EXERCISE INSTRUCTIONS: Word for word, give the data again without its pictures.

***

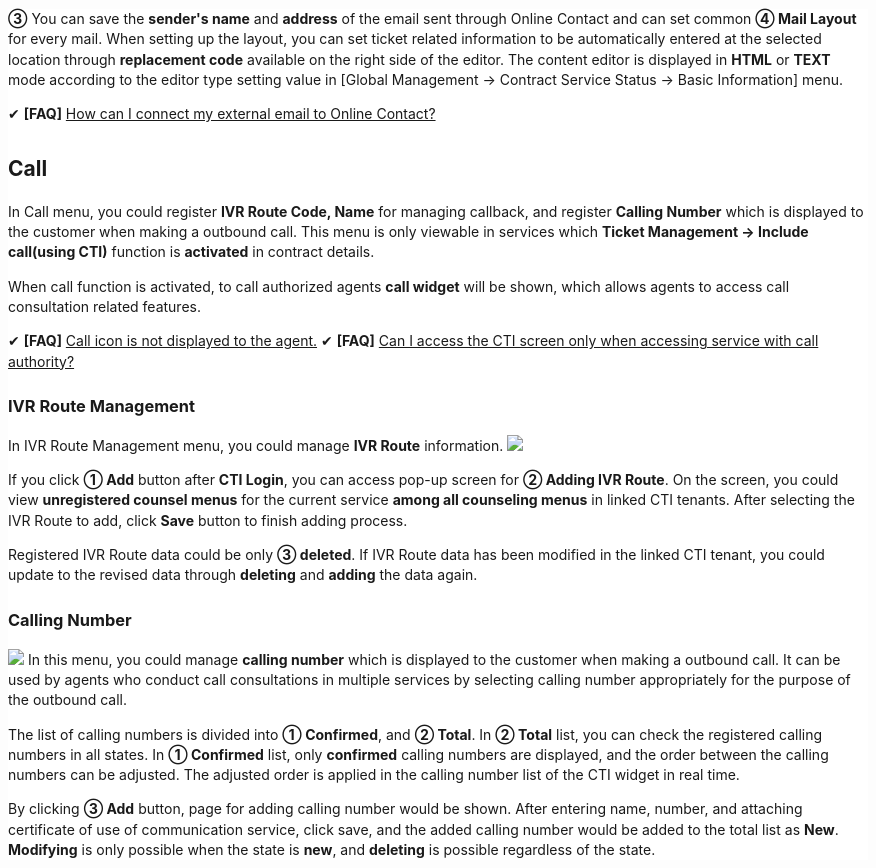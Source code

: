 **③** You can save the **sender's name** and **address** of the email sent through Online Contact and can set common **④ Mail Layout** for every mail.
When setting up the layout, you can set ticket related information to be automatically entered at the selected location through **replacement code** available on the right side of the editor. The content editor is displayed in **HTML** or **TEXT** mode according to the editor type setting value in [Global Management → Contract Service Status → Basic Information] menu.

✔ **\[FAQ]** [How can I connect my external email to Online Contact?](https://nhn-contact.oc.toast.com/oceng/hc/article/127/)

## Call
In Call menu, you could register **IVR Route Code, Name** for managing callback, and register **Calling Number** which is displayed to the customer when making a outbound call. This menu is only viewable in services which **Ticket Management →  Include call(using CTI)** function is **activated** in contract details. 

When call function is activated, to call authorized agents **call widget** will be shown, which allows agents to access call consultation related features.

✔ **\[FAQ]** [Call icon is not displayed to the agent.](https://nhn-contact.oc.toast.com/oceng/hc/article/153/)
✔ **\[FAQ]** [Can I access the CTI screen only when accessing service with call authority?](https://nhn-contact.oc.toast.com/oceng/hc/article/150/)

### IVR Route Management
In IVR Route Management menu, you could manage **IVR Route** information.
![](http://static.toastoven.net/prod_contact_center/2.2.3-(8)-1_2_en.png)

If you click **① Add** button after **CTI Login**, you can access pop-up screen for **② Adding IVR Route**.
On the screen, you could view **unregistered counsel menus** for the current service **among all counseling menus** in linked CTI tenants.
After selecting the IVR Route to add, click **Save** button to finish adding process.

Registered IVR Route data could be only **③ deleted**. If IVR Route data has been modified in the linked CTI tenant, you could update to the revised data through **deleting** and **adding** the data again.

### Calling Number
![](http://static.toastoven.net/prod_contact_center/2.2.3-(9)_1_en.png)
In this menu, you could manage **calling number** which is displayed to the customer when making a outbound call.
It can be used by agents who conduct call consultations in multiple services by selecting calling number appropriately for the purpose of the outbound call.

The list of calling numbers is divided into **① Confirmed**, and **② Total**. In **② Total** list, you can check the registered calling numbers in all states. In **① Confirmed** list, only **confirmed** calling numbers are displayed, and the order between the calling numbers can be adjusted. The adjusted order is applied in the calling number list of the CTI widget in real time. 

By clicking **③ Add** button, page for adding calling number would be shown. After entering name, number, and attaching certificate of use of communication service, click save, and the added calling number would be added to the total list as **New**. **Modifying** is only possible when the state is **new**, and **deleting** is possible regardless of the state.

***

SOLUTION TO THE PROBLEM:
Source code

: **③** You can save the **sender's name** and **address** of the email sent through Online Contact and can set common **④ Mail Layout** for every mail.
When setting up the layout, you can set ticket related information to be automatically entered at the selected location through **replacement code** available on the right side of the editor. The content editor is displayed in **HTML** or **TEXT** mode according to the editor type setting value in [Global Management → Contract Service Status → Basic Information] menu.

✔ **\[FAQ]** [How can I connect my external email to Online Contact?](https://nhn-contact.oc.toast.com/oceng/hc/article/127/)

## Call
In Call menu, you could register **IVR Route Code, Name** for managing callback, and register **Calling Number** which is displayed to the customer when making a outbound call. This menu is only viewable in services which **Ticket Management →  Include call(using CTI)** function is **activated** in contract details. 

When call function is activated, to call authorized agents **call widget** will be shown, which allows agents to access call consultation related features.

✔ **\[FAQ]** [Call icon is not displayed to the agent.](https://nhn-contact.oc.toast.com/oceng/hc/article/153/)
✔ **\[FAQ]** [Can I access the CTI screen only when accessing service with call authority?](https://nhn-contact.oc.toast.com/oceng/hc/article/150/)

### IVR Route Management
In IVR Route Management menu, you could manage **IVR Route** information.
![](http://static.toastoven.net/prod_contact_center/2.2.3-(8)-1_2_en.png)

If you click **① Add** button after **CTI Login**, you can access pop-up screen for **② Adding IVR Route**.
On the screen, you could view **unregistered counsel menus** for the current service **among all counseling menus** in linked CTI tenants.
After selecting the IVR Route to add, click **Save** button to finish adding process.

Registered IVR Route data could be only **③ deleted**. If IVR Route data has been modified in the linked CTI tenant, you could update to the revised data through **deleting** and **adding** the data again.

### Calling Number
![](http://static.toastoven.net/prod_contact_center/2.2.3-(9)_1_en.png)
In this menu, you could manage **calling number** which is displayed to the customer when making a outbound call.
It can be used by agents who conduct call consultations in multiple services by selecting calling number appropriately for the purpose of the outbound call.

The list of calling numbers is divided into **① Confirmed**, and **② Total**. In **② Total** list, you can check the registered calling numbers in all states. In **① Confirmed** list, only **confirmed** calling numbers are displayed, and the order between the calling numbers can be adjusted. The adjusted order is applied in the calling number list of the CTI widget in real time. 

By clicking **③ Add** button, page for adding calling number would be shown. After entering name, number, and attaching certificate of use of communication service, click save, and the added calling number would be added to the total list as **New**. **Modifying** is only possible when the state is **new**, and **deleting** is possible regardless of the state.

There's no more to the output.